しかし私が知っていただきたいのは、女性たちが悩んだ末に、リスクをおかしてまで女性向け風俗を利用せざるをえなかった理由です。性交痛やセックスレス、閉経……。女性向け風俗のセラピストとして働き、6年になりますが、いかにたくさんの女性が性の問題に苦しみ、風俗店に連絡をしてきているのか、日々実感しています。女性たちが抱える悩みの原因が男性にあるにもかかわらず、自身の身体の問題と思い込んでいる女性もいます。また男性側は、そうした女性の悩みにほとんど気づいていません。だから、性交中に感じている演技をせざるをえない女性が増えてしまう。

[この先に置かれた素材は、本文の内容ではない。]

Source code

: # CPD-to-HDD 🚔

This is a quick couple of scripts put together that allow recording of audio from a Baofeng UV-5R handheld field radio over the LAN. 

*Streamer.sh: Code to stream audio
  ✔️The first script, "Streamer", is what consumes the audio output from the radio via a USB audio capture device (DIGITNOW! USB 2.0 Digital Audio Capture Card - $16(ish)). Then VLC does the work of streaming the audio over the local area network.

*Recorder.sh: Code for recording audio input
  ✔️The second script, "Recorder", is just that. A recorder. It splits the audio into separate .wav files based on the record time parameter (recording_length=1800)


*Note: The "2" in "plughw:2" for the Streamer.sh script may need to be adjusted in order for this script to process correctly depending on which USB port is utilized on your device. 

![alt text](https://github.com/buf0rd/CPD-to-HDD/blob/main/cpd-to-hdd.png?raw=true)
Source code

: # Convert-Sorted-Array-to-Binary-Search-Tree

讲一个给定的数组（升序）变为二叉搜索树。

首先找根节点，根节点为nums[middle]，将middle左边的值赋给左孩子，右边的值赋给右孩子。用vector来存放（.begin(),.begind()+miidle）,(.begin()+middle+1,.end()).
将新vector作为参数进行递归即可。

【坂爪】性風俗という先入観にとらわれると、「女性向け風俗」を必要としている女性の本音や悩みが見えにくくなってしまうかもしれませんね。

【柾木】そうなんです。性行為は本来、互いの絆を深めるために行うべきでしょう。それなのに、性行為をすればするほど、女性側が置き去りにされて、パートナーとの間に深い溝を生む場合もある。女性向け風俗の現場で直面したのは、そんな男女の性のすれ違いの深刻さでした。

■他人の性行為を見られる機会はアダルトビデオだけ

【坂爪】私も性風俗の世界で働く女性を長年、支援するなかで、男性側の性に対する間違った理解や偏見が女性を傷つけてしまうケースをたびたび見てきました。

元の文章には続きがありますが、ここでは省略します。